German Finance Minister Wolfgang Schaeuble said Saturday that last-ditch talks with Greece on a new debt rescue needed to keep it in the eurozone will be "extremely difficult."
"We will have extremely difficult negotiations," the hardline Schaeuble said as he arrived for an emergency meeting of eurozone finance ministers to decide whether the latest Greek reform proposals go far enough to merit a third bailout.
Schaeuble accused the leftist Greek government of Alexis Tsipras of completely destroying confidence among his eurozone partners and said Athens had to come up with more than words.
"At the end of last year we had hope but in the last months, this hope has been destroyed in an incredible way," Schaeuble said.
"Definitely we cannot trust promises."
Schaeuble added that in the detail of Greece's proposals there were even bigger gaps than in talks on its two previous bailouts, negotiated in 2010 and 2012 worth 240 billion euros.
"Up until now we always talked about ending the programme but now we are talking about a full three-year programme," he said.

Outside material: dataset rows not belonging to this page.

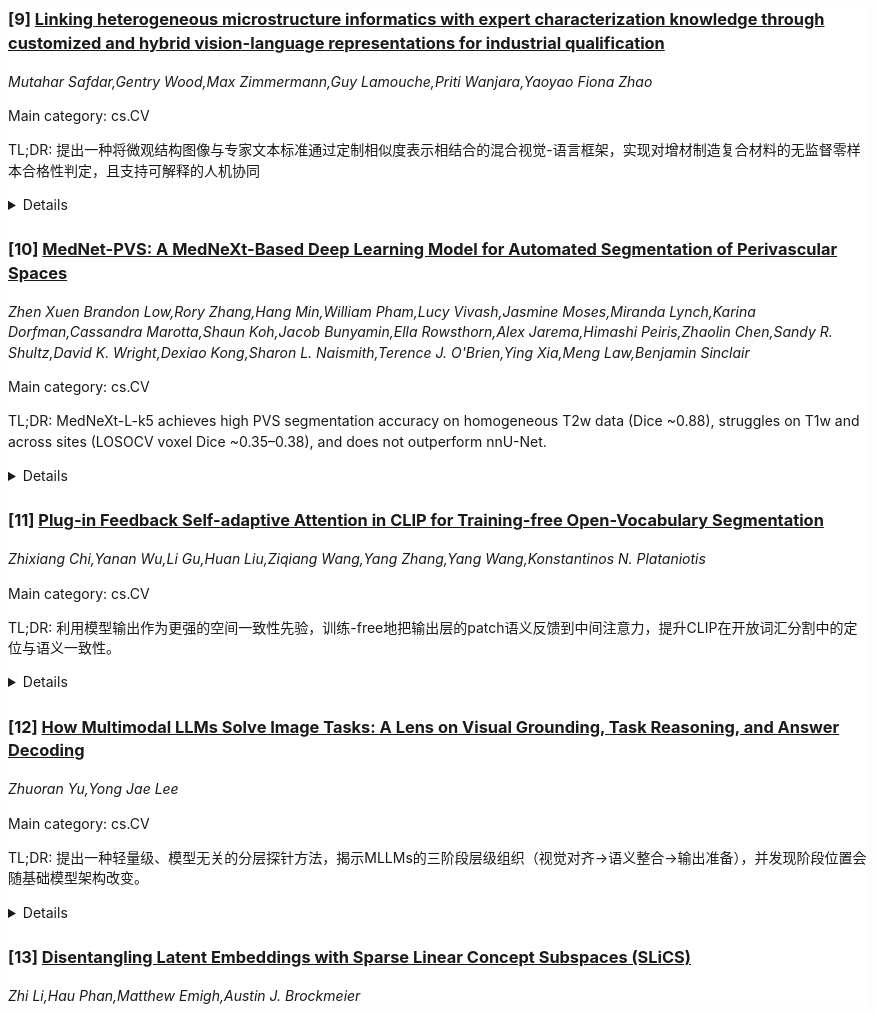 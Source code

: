 
### [9] [Linking heterogeneous microstructure informatics with expert characterization knowledge through customized and hybrid vision-language representations for industrial qualification](https://arxiv.org/abs/2508.20243)
*Mutahar Safdar,Gentry Wood,Max Zimmermann,Guy Lamouche,Priti Wanjara,Yaoyao Fiona Zhao*

Main category: cs.CV

TL;DR: 提出一种将微观结构图像与专家文本标准通过定制相似度表示相结合的混合视觉-语言框架，实现对增材制造复合材料的无监督零样本合格性判定，且支持可解释的人机协同


<details><summary>Details</summary></details>


### [10] [MedNet-PVS: A MedNeXt-Based Deep Learning Model for Automated Segmentation of Perivascular Spaces](https://arxiv.org/abs/2508.20256)
*Zhen Xuen Brandon Low,Rory Zhang,Hang Min,William Pham,Lucy Vivash,Jasmine Moses,Miranda Lynch,Karina Dorfman,Cassandra Marotta,Shaun Koh,Jacob Bunyamin,Ella Rowsthorn,Alex Jarema,Himashi Peiris,Zhaolin Chen,Sandy R. Shultz,David K. Wright,Dexiao Kong,Sharon L. Naismith,Terence J. O'Brien,Ying Xia,Meng Law,Benjamin Sinclair*

Main category: cs.CV

TL;DR: MedNeXt-L-k5 achieves high PVS segmentation accuracy on homogeneous T2w data (Dice ~0.88), struggles on T1w and across sites (LOSOCV voxel Dice ~0.35–0.38), and does not outperform nnU-Net.


<details><summary>Details</summary></details>


### [11] [Plug-in Feedback Self-adaptive Attention in CLIP for Training-free Open-Vocabulary Segmentation](https://arxiv.org/abs/2508.20265)
*Zhixiang Chi,Yanan Wu,Li Gu,Huan Liu,Ziqiang Wang,Yang Zhang,Yang Wang,Konstantinos N. Plataniotis*

Main category: cs.CV

TL;DR: 利用模型输出作为更强的空间一致性先验，训练-free地把输出层的patch语义反馈到中间注意力，提升CLIP在开放词汇分割中的定位与语义一致性。


<details><summary>Details</summary></details>


### [12] [How Multimodal LLMs Solve Image Tasks: A Lens on Visual Grounding, Task Reasoning, and Answer Decoding](https://arxiv.org/abs/2508.20279)
*Zhuoran Yu,Yong Jae Lee*

Main category: cs.CV

TL;DR: 提出一种轻量级、模型无关的分层探针方法，揭示MLLMs的三阶段层级组织（视觉对齐→语义整合→输出准备），并发现阶段位置会随基础模型架构改变。


<details><summary>Details</summary></details>


### [13] [Disentangling Latent Embeddings with Sparse Linear Concept Subspaces (SLiCS)](https://arxiv.org/abs/2508.20322)
*Zhi Li,Hau Phan,Matthew Emigh,Austin J. Brockmeier*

"This alone shows that the proposals submitted (by Greece) are far from enough."
As for Tsipras's calls for the country's creditors to consider reducing or rescheduling its massive debt mountain of 320 billion euros, Schaeuble said this was out of the question.
"We know that under the EU treaties it is not possible to have debt forgiveness," he said.

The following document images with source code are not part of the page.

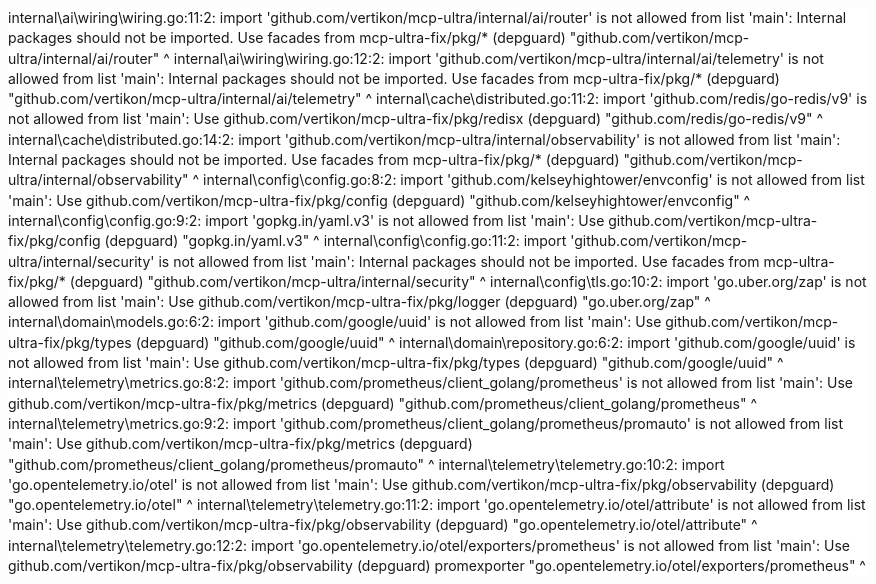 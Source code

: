 internal\ai\wiring\wiring.go:11:2: import 'github.com/vertikon/mcp-ultra/internal/ai/router' is not allowed from list 'main': Internal packages should not be imported. Use facades from mcp-ultra-fix/pkg/* (depguard)
        "github.com/vertikon/mcp-ultra/internal/ai/router"
        ^
internal\ai\wiring\wiring.go:12:2: import 'github.com/vertikon/mcp-ultra/internal/ai/telemetry' is not allowed from list 'main': Internal packages should not be imported. Use facades from mcp-ultra-fix/pkg/* (depguard)
        "github.com/vertikon/mcp-ultra/internal/ai/telemetry"
        ^
internal\cache\distributed.go:11:2: import 'github.com/redis/go-redis/v9' is not allowed from list 'main': Use github.com/vertikon/mcp-ultra-fix/pkg/redisx (depguard)
        "github.com/redis/go-redis/v9"
        ^
internal\cache\distributed.go:14:2: import 'github.com/vertikon/mcp-ultra/internal/observability' is not allowed from list 'main': Internal packages should not be imported. Use facades from mcp-ultra-fix/pkg/* (depguard)
        "github.com/vertikon/mcp-ultra/internal/observability"
        ^
internal\config\config.go:8:2: import 'github.com/kelseyhightower/envconfig' is not allowed from list 'main': Use github.com/vertikon/mcp-ultra-fix/pkg/config (depguard)
        "github.com/kelseyhightower/envconfig"
        ^
internal\config\config.go:9:2: import 'gopkg.in/yaml.v3' is not allowed from list 'main': Use github.com/vertikon/mcp-ultra-fix/pkg/config (depguard)
        "gopkg.in/yaml.v3"
        ^
internal\config\config.go:11:2: import 'github.com/vertikon/mcp-ultra/internal/security' is not allowed from list 'main': Internal packages should not be imported. Use facades from mcp-ultra-fix/pkg/* (depguard)
        "github.com/vertikon/mcp-ultra/internal/security"
        ^
internal\config\tls.go:10:2: import 'go.uber.org/zap' is not allowed from list 'main': Use github.com/vertikon/mcp-ultra-fix/pkg/logger (depguard)
        "go.uber.org/zap"
        ^
internal\domain\models.go:6:2: import 'github.com/google/uuid' is not allowed from list 'main': Use github.com/vertikon/mcp-ultra-fix/pkg/types (depguard)
        "github.com/google/uuid"
        ^
internal\domain\repository.go:6:2: import 'github.com/google/uuid' is not allowed from list 'main': Use github.com/vertikon/mcp-ultra-fix/pkg/types (depguard)
        "github.com/google/uuid"
        ^
internal\telemetry\metrics.go:8:2: import 'github.com/prometheus/client_golang/prometheus' is not allowed from list 'main': Use github.com/vertikon/mcp-ultra-fix/pkg/metrics (depguard)
        "github.com/prometheus/client_golang/prometheus"
        ^
internal\telemetry\metrics.go:9:2: import 'github.com/prometheus/client_golang/prometheus/promauto' is not allowed from list 'main': Use github.com/vertikon/mcp-ultra-fix/pkg/metrics (depguard)
        "github.com/prometheus/client_golang/prometheus/promauto"
        ^
internal\telemetry\telemetry.go:10:2: import 'go.opentelemetry.io/otel' is not allowed from list 'main': Use github.com/vertikon/mcp-ultra-fix/pkg/observability (depguard)
        "go.opentelemetry.io/otel"
        ^
internal\telemetry\telemetry.go:11:2: import 'go.opentelemetry.io/otel/attribute' is not allowed from list 'main': Use github.com/vertikon/mcp-ultra-fix/pkg/observability (depguard)
        "go.opentelemetry.io/otel/attribute"
        ^
internal\telemetry\telemetry.go:12:2: import 'go.opentelemetry.io/otel/exporters/prometheus' is not allowed from list 'main': Use github.com/vertikon/mcp-ultra-fix/pkg/observability (depguard)
        promexporter "go.opentelemetry.io/otel/exporters/prometheus"
        ^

Schaeuble has taken a consistently hard line on Greece, finding support among the Baltic states and Finland who all stress that Athens must accept austerity policies for fresh aid if it is ever to get its economy back on track.
Tsipras was elected in January after promising to end the austerity measures which he said had driven the Greek economy into the ditch and needed to be replaced by a major stimulus programme.